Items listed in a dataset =
------------------------------
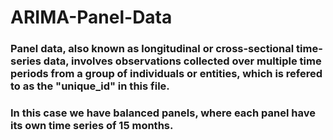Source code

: # ARIMA-Panel-Data
### Panel data, also known as longitudinal or cross-sectional time-series data, involves observations collected over multiple time periods from a group of individuals or entities, which is refered to as the "unique_id" in this file. 

### In this case we have balanced panels, where each panel have its own time series of 15 months.
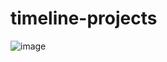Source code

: # timeline-projects
![image](https://github.com/Alkhalaf14Hussain/timeline-projects/assets/128906143/b83a2820-a0eb-48ea-9728-74e7f200e941)
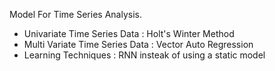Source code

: Model For Time Series Analysis.

* Univariate Time Series Data : Holt's Winter Method
* Multi Variate Time Series Data : Vector Auto Regression
* Learning Techniques : RNN insteak of using a static model
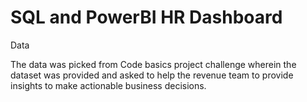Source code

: # SQL and PowerBI HR Dashboard

Data

The data was picked from Code basics project challenge wherein the dataset was provided and asked to help the revenue team to provide insights to make actionable business decisions.
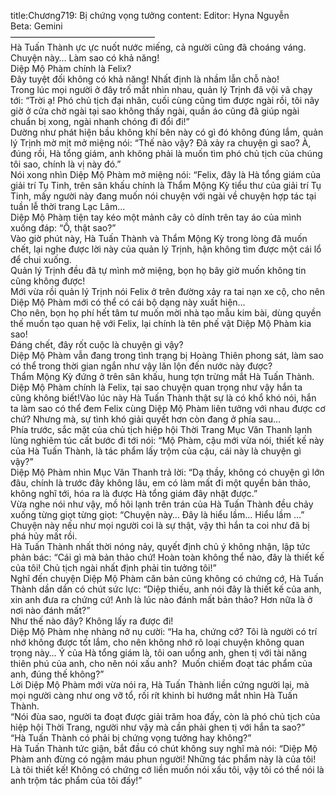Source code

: title:Chương719: Bị chứng vọng tưởng
content:
Editor: Hyna Nguyễn<br>Beta: Gemini<br>————————————————–<br>Hà Tuấn Thành ực ực nuốt nước miếng, cả người cũng đã choáng váng.<br>Chuyện này… Làm sao có khả năng!<br>Diệp Mộ Phàm chính là Felix?<br>Đây tuyệt đối không có khả năng! Nhất định là nhầm lẫn chỗ nào!<br>Trong lúc mọi người ở đây trố mắt nhìn nhau, quản lý Trịnh đã vội vã chạy tới: “Trời ạ! Phó chủ tịch đại nhân, cuối cùng cũng tìm được ngài rồi, tôi nãy giờ ở cửa chờ ngài tại sao không thấy ngài, quần áo cũng đã giúp ngài chuẩn bị xong, ngài nhanh chóng đi đổi đi!”<br>Dường như phát hiện bầu không khí bên này có gì đó không đúng lắm, quản lý Trịnh mờ mịt mở miệng nói: “Thế nào vậy? Đã xảy ra chuyện gì sao? À, đúng rồi, Hà tổng giám, anh không phải là muốn tìm phó chủ tịch của chúng tôi sao, chính là vị này đó.”<br>Nói xong nhìn Diệp Mộ Phàm mở miệng nói: “Felix, đây là Hà tổng giám của giải trí Tụ Tinh, trên sân khấu chính là Thẩm Mộng Kỳ tiểu thư của giải trí Tụ Tinh, mấy người này đang muốn nói chuyện với ngài về chuyện hợp tác tại tuần lễ thời trang Lạc Lâm…<br>Diệp Mộ Phàm tiện tay kéo một mảnh cây cỏ dính trên tay áo của mình xuống đáp: “Ồ, thật sao?”<br>Vào giờ phút này, Hà Tuấn Thành và Thẩm Mộng Kỳ trong lòng đã muốn chết, lại nghe được lời này của quản lý Trịnh, hận không tìm được một cái lổ để chui xuống.<br>Quản lý Trịnh đều đã tự mình mở miệng, bọn họ bây giờ muốn không tin cũng không được!<br>Mới vừa rồi quản lý Trịnh nói Felix ở trên đường xảy ra tai nạn xe cộ, cho nên Diệp Mộ Phàm mới có thể có cái bộ dạng này xuất hiện…<br>Cho nên, bọn họ phí hết tâm tư muốn mời nhà tạo mẫu kim bài, dùng quyền thế muốn tạo quan hệ với Felix, lại chính là tên phế vật Diệp Mộ Phàm kia sao!<br>Đáng chết, đây rốt cuộc là chuyện gì vậy?<br>Diệp Mộ Phàm vẫn đang trong tình trạng bị Hoàng Thiên phong sát, làm sao có thể trong thời gian ngắn như vậy lăn lộn đến nước này được?<br>Thẩm Mộng Kỳ đứng ở trên sân khấu, hung tợn trừng mắt Hà Tuấn Thành.<br>Diệp Mộ Phàm chính là Felix, tại sao chuyện quan trọng như vậy hắn ta cũng không biết!Vào lúc này Hà Tuấn Thành thật sự là có khổ khó nói, hắn ta làm sao có thể đem Felix cùng Diệp Mộ Phàm liên tưởng với nhau được cơ chứ? Nhưng mà, sự tình khó giải quyết hơn còn đang ở phía sau…<br>Phía trước, sắc mặt của chủ tịch hiệp hội Thời Trang Mục Văn Thanh lạnh lùng nghiêm túc cất bước đi tới nói: “Mộ Phàm, cậu mới vừa nói, thiết kế này của Hà Tuấn Thành, là tác phẩm lấy trộm của cậu, cái này là chuyện gì vậy?”<br>Diệp Mộ Phàm nhìn Mục Văn Thanh trả lời: “Dạ thầy, không có chuyện gì lớn đâu, chính là trước đây không lâu, em có làm mất đi một quyển bản thảo, không nghĩ tới, hóa ra là được Hà tổng giám đây nhặt được.”<br>Vừa nghe nói như vậy, mồ hôi lạnh trên trán của Hà Tuấn Thành đều chảy xuống từng giọt từng giọt: “Chuyện này… Đây là hiểu lầm… Hiểu lầm …”<br>Chuyện này nếu như mọi người coi là sự thật, vậy thì hắn ta coi như đã bị phá hủy mất rồi.<br>Hà Tuấn Thành nhất thời nóng nảy, quyết định chủ ý không nhận, lập tức phản bác: “Cái gì mà bản thảo chứ! Hoàn toàn không thể nào, đây là thiết kế của tôi! Chủ tịch ngài nhất định phải tin tưởng tôi!”<br>Nghĩ đến chuyện Diệp Mộ Phàm căn bản cũng không có chứng cớ, Hà Tuấn Thành dần dần có chút sức lực: “Diệp thiếu, anh nói đây là thiết kế của anh, xin anh đưa ra chứng cứ! Anh là lúc nào đánh mất bản thảo? Hơn nữa là ở nơi nào đánh mất?”<br>Như thế nào đây? Không lấy ra được đi!<br>Diệp Mộ Phàm nhẹ nhàng nở nụ cười: “Ha ha, chứng cớ? Tôi là người có trí nhớ không được tốt lắm, cho nên không nhớ rõ loại chuyện không quan trọng này… Ý của Hà tổng giám là, tôi oan uổng anh, ghen tị với tài năng thiên phú của anh, cho nên nói xấu anh?  Muốn chiếm đoạt tác phẩm của anh, đúng thế không?”<br>Lời Diệp Mộ Phàm mới vừa nói ra, Hà Tuấn Thành liền cứng người lại, mà mọi người càng như ong vỡ tổ, rối rít khinh bỉ hướng mắt nhìn Hà Tuấn Thành.<br>“Nói đùa sao, người ta đoạt được giải trăm hoa đấy, còn là phó chủ tịch của hiệp hội Thời Trang, người như vậy mà cần phải ghen tị với hắn ta sao?”<br>“Hà Tuấn Thành có phải bị chứng vọng tưởng hay không?”<br>Hà Tuấn Thành tức giận, bắt đầu có chút không suy nghĩ mà nói: “Diệp Mộ Phàm anh đừng có ngậm máu phun người! Những tác phẩm này là của tôi! Là tôi thiết kế! Không có chứng cớ liền muốn nói xấu tôi, vậy tôi có thể nói là anh trộm tác phẩm của tôi đấy!”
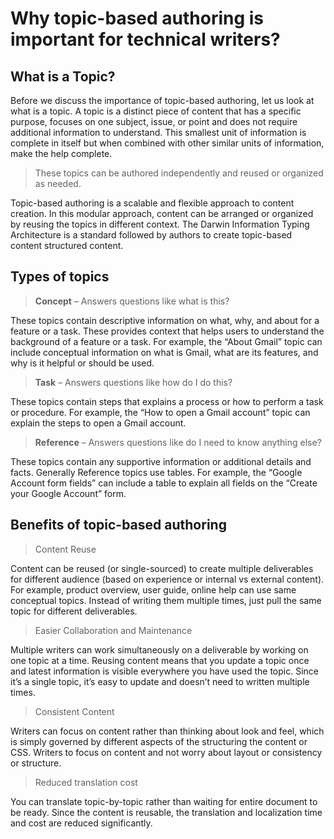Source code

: # Why topic-based authoring is important for technical writers?

## What is a Topic?

Before we discuss the importance of topic-based authoring, let us look at what is a topic. A topic is a distinct piece of content that has a specific purpose, focuses on one subject, issue, or point and does not require additional information to understand. This smallest unit of information is complete in itself but when combined with other similar units of information, make the help complete.

>These topics can be authored independently and reused or organized as needed.

Topic-based authoring is a scalable and flexible approach to content creation. In this modular approach, content can be arranged or organized by reusing the topics in different context. The Darwin Information Typing Architecture is a standard followed by authors to create topic-based content structured content.

## Types of topics

>**Concept**  – Answers questions like what is this?

These topics contain descriptive information on what, why, and about for a feature or a task. These provides context that helps users to understand the background of a feature or a task. For example, the “About Gmail” topic can include conceptual information on what is Gmail, what are its features, and why is it helpful or should be used.

>**Task** – Answers questions like how do I do this?

These topics contain steps that explains a process or how to perform a task or procedure. For example, the “How to open a Gmail account” topic can explain the steps to open a Gmail account.

>**Reference** – Answers questions like do I need to know anything else?

These topics contain any supportive information or additional details and facts. Generally Reference topics use tables. For example, the “Google Account form fields” can include a table to explain all fields on the “Create your Google Account” form.

## Benefits of topic-based authoring

>Content Reuse

Content can be reused (or single-sourced) to create multiple deliverables for different audience (based on experience or internal vs external content). For example, product overview, user guide, online help can use same conceptual topics. Instead of writing them multiple times, just pull the same topic for different deliverables.

>Easier Collaboration and Maintenance

Multiple writers can work simultaneously on a deliverable by working on one topic at a time. Reusing content means that you update a topic once and latest information is visible everywhere you have used the topic. Since it’s a single topic, it’s easy to update and doesn’t need to written multiple times.

>Consistent Content

Writers can focus on content rather than thinking about look and feel, which is simply governed by different aspects of the structuring the content or CSS. Writers to focus on content and not worry about layout or consistency or structure.

>Reduced translation cost

You can translate topic-by-topic rather than waiting for entire document to be ready. Since the content is reusable, the translation and localization time and cost are reduced significantly.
------------------------------
EXERCISE INSTRUCTIONS =
Identify every line above with the string "projects" in it. Copy those lines.

RESULT FOR THIS EXERCISE =
: # timeline-projects
![image](https://github.com/Alkhalaf14Hussain/timeline-projects/assets/128906143/b83a2820-a0eb-48ea-9728-74e7f200e941)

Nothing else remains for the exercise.